[Collected data]
[Start of section]

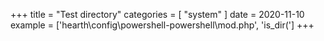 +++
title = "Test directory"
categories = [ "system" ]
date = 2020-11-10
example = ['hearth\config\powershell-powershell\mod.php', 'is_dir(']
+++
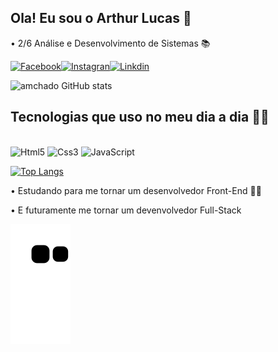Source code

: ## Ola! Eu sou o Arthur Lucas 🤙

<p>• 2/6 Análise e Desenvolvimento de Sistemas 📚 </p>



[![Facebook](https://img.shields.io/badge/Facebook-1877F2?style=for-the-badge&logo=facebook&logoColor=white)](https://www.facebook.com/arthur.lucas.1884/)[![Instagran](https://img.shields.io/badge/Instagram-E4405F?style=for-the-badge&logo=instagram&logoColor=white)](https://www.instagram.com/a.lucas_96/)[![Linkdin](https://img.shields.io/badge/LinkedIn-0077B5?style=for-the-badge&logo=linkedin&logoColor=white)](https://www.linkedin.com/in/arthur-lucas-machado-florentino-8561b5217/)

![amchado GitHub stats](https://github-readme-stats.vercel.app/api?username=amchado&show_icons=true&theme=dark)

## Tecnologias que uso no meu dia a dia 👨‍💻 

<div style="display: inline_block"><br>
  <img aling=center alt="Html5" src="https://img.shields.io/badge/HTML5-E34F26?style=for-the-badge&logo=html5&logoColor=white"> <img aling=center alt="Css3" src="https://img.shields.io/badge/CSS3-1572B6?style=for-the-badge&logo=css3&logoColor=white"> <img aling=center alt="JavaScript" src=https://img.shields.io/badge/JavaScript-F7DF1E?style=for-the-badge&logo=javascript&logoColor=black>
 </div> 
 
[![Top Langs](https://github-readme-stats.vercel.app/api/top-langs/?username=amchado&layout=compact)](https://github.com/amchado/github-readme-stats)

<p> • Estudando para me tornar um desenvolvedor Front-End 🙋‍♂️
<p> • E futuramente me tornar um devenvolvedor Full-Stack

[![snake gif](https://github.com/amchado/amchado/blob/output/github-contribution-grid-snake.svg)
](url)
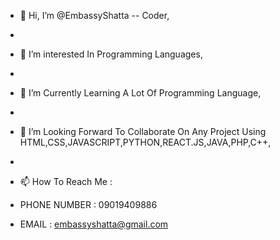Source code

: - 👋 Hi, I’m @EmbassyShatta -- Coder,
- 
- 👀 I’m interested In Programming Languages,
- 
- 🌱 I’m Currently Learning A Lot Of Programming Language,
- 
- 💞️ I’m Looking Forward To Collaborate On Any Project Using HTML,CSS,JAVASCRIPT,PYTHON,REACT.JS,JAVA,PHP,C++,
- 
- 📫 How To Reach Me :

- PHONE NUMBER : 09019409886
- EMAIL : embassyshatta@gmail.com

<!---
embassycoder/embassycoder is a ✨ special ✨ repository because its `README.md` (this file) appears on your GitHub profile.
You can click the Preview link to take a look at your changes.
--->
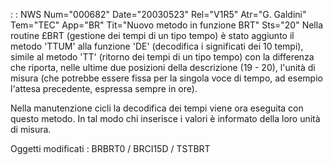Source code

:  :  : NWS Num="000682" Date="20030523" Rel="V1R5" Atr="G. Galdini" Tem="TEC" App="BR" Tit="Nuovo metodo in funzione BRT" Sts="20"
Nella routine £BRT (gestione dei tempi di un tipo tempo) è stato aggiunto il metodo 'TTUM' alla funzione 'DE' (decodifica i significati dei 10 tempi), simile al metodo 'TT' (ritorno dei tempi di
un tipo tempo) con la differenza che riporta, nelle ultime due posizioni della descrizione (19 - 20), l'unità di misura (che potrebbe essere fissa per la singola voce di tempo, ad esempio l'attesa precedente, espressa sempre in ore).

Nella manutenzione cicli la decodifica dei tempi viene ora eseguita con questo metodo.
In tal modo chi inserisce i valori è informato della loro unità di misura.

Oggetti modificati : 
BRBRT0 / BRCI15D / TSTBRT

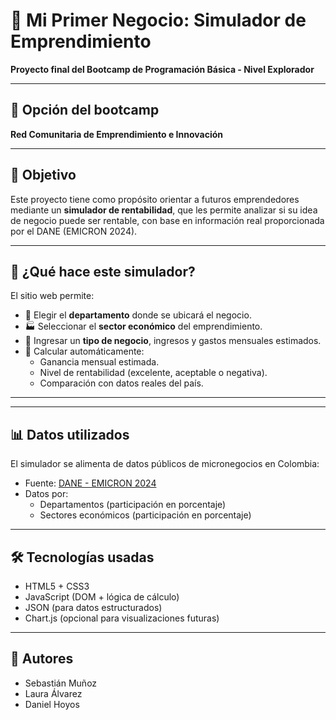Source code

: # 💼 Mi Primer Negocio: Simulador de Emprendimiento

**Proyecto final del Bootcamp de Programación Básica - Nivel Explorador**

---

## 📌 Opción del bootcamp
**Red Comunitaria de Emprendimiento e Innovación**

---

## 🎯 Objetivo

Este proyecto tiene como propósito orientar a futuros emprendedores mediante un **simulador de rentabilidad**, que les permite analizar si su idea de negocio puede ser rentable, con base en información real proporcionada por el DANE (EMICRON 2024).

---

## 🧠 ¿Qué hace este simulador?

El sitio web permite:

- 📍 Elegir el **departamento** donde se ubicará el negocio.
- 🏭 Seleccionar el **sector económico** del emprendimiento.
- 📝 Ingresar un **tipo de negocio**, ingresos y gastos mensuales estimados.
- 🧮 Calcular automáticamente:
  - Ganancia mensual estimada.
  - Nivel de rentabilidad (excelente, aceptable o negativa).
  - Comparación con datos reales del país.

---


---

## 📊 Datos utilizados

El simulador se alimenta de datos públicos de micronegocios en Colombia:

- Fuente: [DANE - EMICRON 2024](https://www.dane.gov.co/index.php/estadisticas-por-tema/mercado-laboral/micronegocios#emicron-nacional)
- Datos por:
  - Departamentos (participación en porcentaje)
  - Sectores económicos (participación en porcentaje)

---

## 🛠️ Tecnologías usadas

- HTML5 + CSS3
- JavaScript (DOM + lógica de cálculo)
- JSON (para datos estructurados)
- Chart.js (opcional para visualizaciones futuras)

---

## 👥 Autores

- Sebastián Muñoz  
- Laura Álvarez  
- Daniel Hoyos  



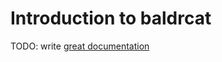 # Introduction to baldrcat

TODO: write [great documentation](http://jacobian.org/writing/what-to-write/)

[End of section]

*Assignment*
Keep only those lines of the records that hold "permite", and return them.

*Response to this exercise*
Este proyecto tiene como propósito orientar a futuros emprendedores mediante un **simulador de rentabilidad**, que les permite analizar si su idea de negocio puede ser rentable, con base en información real proporcionada por el DANE (EMICRON 2024).
El sitio web permite:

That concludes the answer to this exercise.